Hikmet
2. Bölüm


YÛNUS Sûresi 1. Âyet

Elif. Lâm. Râ. İşte bunlar hikmet dolu Kitâb ’ın âyetleridir.(Diyanet Vakfı Meali.)

NAHL Sûresi 125. Âyet

(Resûlüm!) Sen, Rabbinin yoluna hikmet ve güzel öğütle çağır ve onlarla en güzel şekilde mücadele et! Rabbin, kendi yolundan sapanları en iyi bilendir ve O, hidâyete erenleri de çok iyi bilir. (Diyanet Açıklamalı Meal.)

İSRÂ Sûresi 39. Âyet

İşte bunlar rabbının sana vahyettiği hikmetlerdendir, sakın Allah ile beraber diğer bir ilâh uydurma ki sonra levm-ü tard olunarak Cehenneme atılırsın. (Elmalılı Orijinal Meal.)

ŞUARA Sûresi 21. Âyet

Sizden korkunca da hemen aranızdan kaçtım. Sonra Rabbim bana hikmet bahşetti ve beni peygamberlerden kıldı. (Diyanet Açıklamalı Meal.)

ŞUARA Sûresi 83. Âyet

«Ya Rab! Bana hikmet (hüküm) ver ve beni iyiler (zümresin)e kat.» (Elmalılı Sadeleştirilmiş.2 Meal.)

NEML Sûresi 6. Âyet

Hiç şüphesiz, bu Kur'an, sana, hüküm ve hikmet sahibi olan, (ve her şeyi gerçeğiyle) bilen (Allah'ın) katından ilka edilmektedir.(Tefhimü-l Kuran)

SEBE' Sûresi 1. Âyet

Hamd, göklerde ve yerde bulunanların hepsinin sahibi olan Allah'a mahsustur. Ahirette de hamd O'na mahsustur. O, hikmet sahibidir, (her şeyden) haberi olandır. (Diyanet Açıklamalı Meal.)

ZUHRUF Sûresi 63. Âyet

İsâ mucizelerle indiği zaman dedi ki: «Ben size hikmeti getirdim ve hakkında ihtilâfa düştüğünüz şeylerin bir kısmını size açıklamak için geldim. O halde Allah'tan korkun, ve bana itaat edin. (Elmalılı Sadeleştirilmiş.2 Meali.)

HAŞR Sûresi 1. Âyet

Göklerdeki ve yerdeki her şey Allah'ı tesbih etmektedir. O, üstündür, hikmet sahibidir.(Elmalılı Sadeleştirilmiş.1 Meali.)

CUMUA Sûresi 2. Âyet

Çünkü ümmîlere içlerinden, kendilerine âyetlerini okuyan, onları temizleyen, onlara Kitab'ı ve hikmeti öğreten bir peygamber gönderen O'dur. Kuşkusuz onlar önceden apaçık bir sapıklık içindeydiler. (Diyanet Vakfı Meali.)

TEĞÂBÜN Sûresi 18. Âyet

Görünmeyeni ve görüneni bilendir. (O'na hiçbir şey gizli kalmaz, O,) Azizdir, hakimdir (üstündür, hüküm ve hikmet sâhibidir).(S. Ateş)

İNSÂN Sûresi 30. Âyet

Allah dilemedikçe siz dileyemezsiniz. Gerçekten Allah, bilendir, hüküm ve hikmet sahibi olandır. (Tefhimü-l Kuran)
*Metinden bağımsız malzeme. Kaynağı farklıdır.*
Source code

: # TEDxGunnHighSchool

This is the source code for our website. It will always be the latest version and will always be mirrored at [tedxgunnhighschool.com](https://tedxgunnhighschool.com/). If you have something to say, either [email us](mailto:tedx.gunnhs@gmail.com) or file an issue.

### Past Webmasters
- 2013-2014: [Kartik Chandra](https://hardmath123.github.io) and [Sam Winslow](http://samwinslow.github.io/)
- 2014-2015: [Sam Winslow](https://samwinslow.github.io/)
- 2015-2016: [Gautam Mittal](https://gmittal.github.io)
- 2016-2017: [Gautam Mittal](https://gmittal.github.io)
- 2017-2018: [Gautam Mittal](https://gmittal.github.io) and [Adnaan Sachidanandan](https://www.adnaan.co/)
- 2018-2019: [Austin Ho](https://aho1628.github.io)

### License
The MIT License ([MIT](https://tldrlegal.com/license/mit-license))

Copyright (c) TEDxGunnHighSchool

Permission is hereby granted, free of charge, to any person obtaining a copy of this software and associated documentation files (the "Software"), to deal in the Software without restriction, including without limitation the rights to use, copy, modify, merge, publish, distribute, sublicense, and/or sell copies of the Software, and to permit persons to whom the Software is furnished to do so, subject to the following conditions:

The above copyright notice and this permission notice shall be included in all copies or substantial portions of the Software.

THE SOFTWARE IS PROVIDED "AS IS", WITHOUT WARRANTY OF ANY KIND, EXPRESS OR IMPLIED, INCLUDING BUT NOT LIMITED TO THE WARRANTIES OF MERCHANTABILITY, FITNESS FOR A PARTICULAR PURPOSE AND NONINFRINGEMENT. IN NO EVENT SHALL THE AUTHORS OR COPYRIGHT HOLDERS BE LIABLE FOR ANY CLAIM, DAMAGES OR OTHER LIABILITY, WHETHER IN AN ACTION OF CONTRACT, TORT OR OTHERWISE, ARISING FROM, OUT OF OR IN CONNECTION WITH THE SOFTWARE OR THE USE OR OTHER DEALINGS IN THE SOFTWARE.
Hz. Ebu Hüreyre radıyallahu anh anlatıyor:

"Resûlullah aleyhissalâtu vesselâm buyurdular ki:

"Hikmetli söz mü'minin yitiğidir. Onu nerede bulursa, onu hemen almaya ehaktır."

Hz. Ebu Hureyre radıyallahu anh anlatıyor:

"Rasûlullah Aleyhissalatu Vesselâm buyurdular ki:

"Bir meclise oturup hikmetli söz dinleyip, sonra bu meclisten bahsederken işittiği şeylerin sadece kötü kısımlarını anlatan bir kimsenin misali, bir çobana gelip:

"Ey çoban, süründen bana bir koyun kes!" deyince, çobandan:

"Git en iyisinin kulağından tut al" iznine rağmen, gidip sürünün köpeğinin kulağından tutan adamın misalidir."
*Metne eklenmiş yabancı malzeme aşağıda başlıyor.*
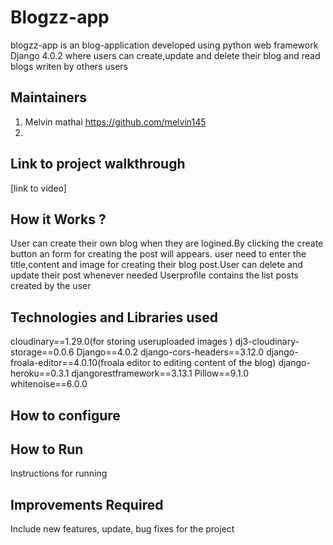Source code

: # Blogzz-app

  blogzz-app is an blog-application developed using python web framework Django 4.0.2
  where users can create,update and delete their blog and read blogs writen by others users
  
## Maintainers
1. Melvin mathai https://github.com/melvin145
2. 
## Link to project walkthrough
[link to video]
## How it Works ?
  User can create their own blog when they are logined.By clicking the create button an form for creating the post will appears.
  user need  to enter the title,content and image for creating their blog post.User can delete and update their post whenever needed
  Userprofile contains the list posts created by the user

## Technologies and Libraries used
cloudinary==1.29.0(for storing useruploaded images )
dj3-cloudinary-storage==0.0.6
Django==4.0.2
django-cors-headers==3.12.0
django-froala-editor==4.0.10(froala editor to editing content of the blog)
django-heroku==0.3.1
djangorestframework==3.13.1
Pillow==9.1.0
whitenoise==6.0.0

## How to configure
  
## How to Run
Instructions for running
## Improvements Required
Include new features, update, bug fixes for the project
Hz. Ebu Eyyub radıyallahu anh anlatıyor:

"Resülullah aleyhissalâtu vesselâm'a bir adam gelerek:

"Ey Allah'ın Resülü! Bana (dini) öğret ve fakat çok özlü olsun!" dedi.

Aleyhissalâtu vesselâm:

"Namazına kalktığın vakit (dünyaya) veda edenin (namazı gibi) namaz kıl.

Sonradan (pişman olup) özür dileyeceğin söz söyleme.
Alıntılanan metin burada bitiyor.